DIRECTIONS FOR THIS TASK: Every line of the listing is returned unchanged, and every picture is dropped.
----------------
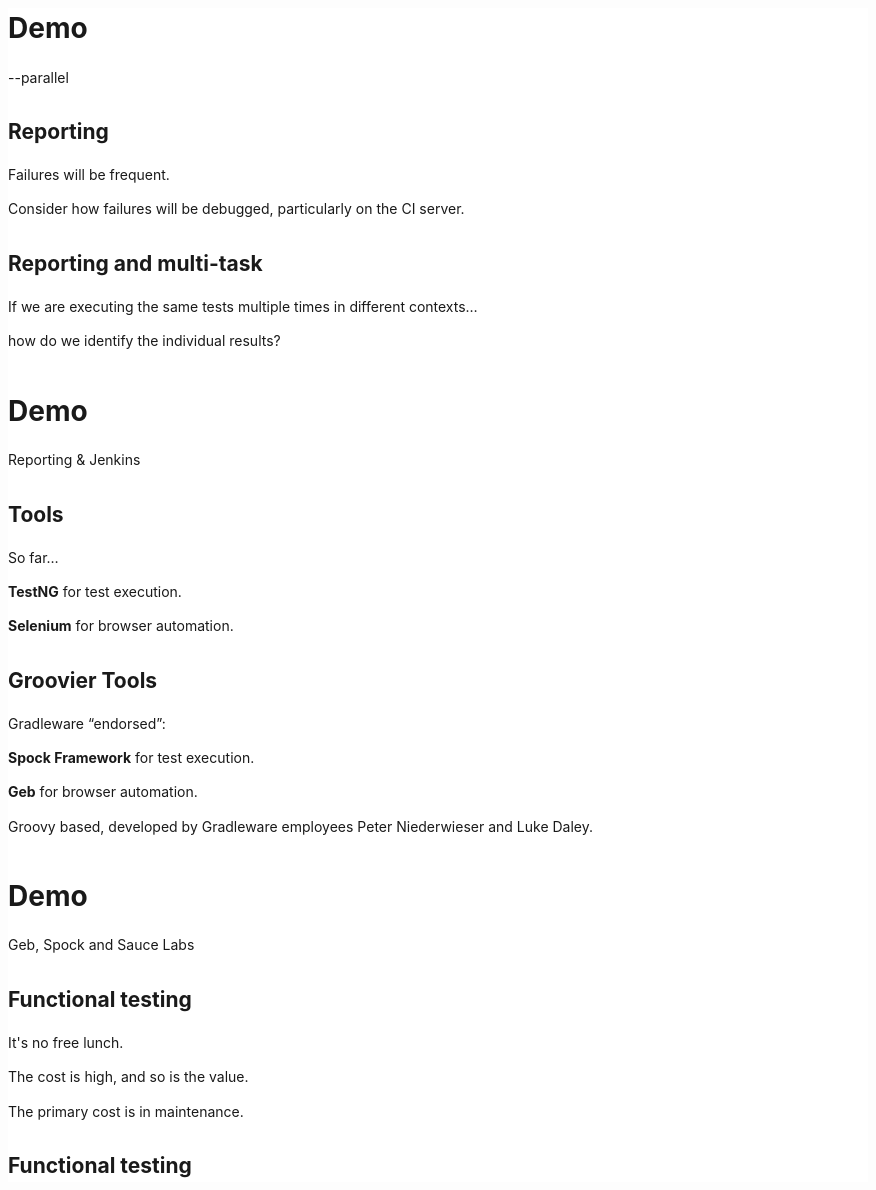 # Demo 

--parallel

## Reporting

Failures will be frequent.

Consider how failures will be debugged, particularly on the CI server.

## Reporting and multi-task

If we are executing the same tests multiple times in different contexts…

how do we identify the individual results?

# Demo

Reporting & Jenkins

## Tools

So far…

**TestNG** for test execution.

**Selenium** for browser automation.

## Groovier Tools

Gradleware “endorsed”:

**Spock Framework** for test execution.

**Geb** for browser automation.

Groovy based, developed by Gradleware employees Peter Niederwieser and Luke Daley.

# Demo

Geb, Spock and Sauce Labs

## Functional testing

It's no free lunch.

The cost is high, and so is the value.

The primary cost is in maintenance.

## Functional testing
----------------
RESULT:
 # Demo 

--parallel

## Reporting

Failures will be frequent.

Consider how failures will be debugged, particularly on the CI server.

## Reporting and multi-task

If we are executing the same tests multiple times in different contexts…

how do we identify the individual results?

# Demo

Reporting & Jenkins

## Tools

So far…

**TestNG** for test execution.

**Selenium** for browser automation.

## Groovier Tools

Gradleware “endorsed”:

**Spock Framework** for test execution.

**Geb** for browser automation.

Groovy based, developed by Gradleware employees Peter Niederwieser and Luke Daley.

# Demo

Geb, Spock and Sauce Labs

## Functional testing

It's no free lunch.

The cost is high, and so is the value.

The primary cost is in maintenance.

## Functional testing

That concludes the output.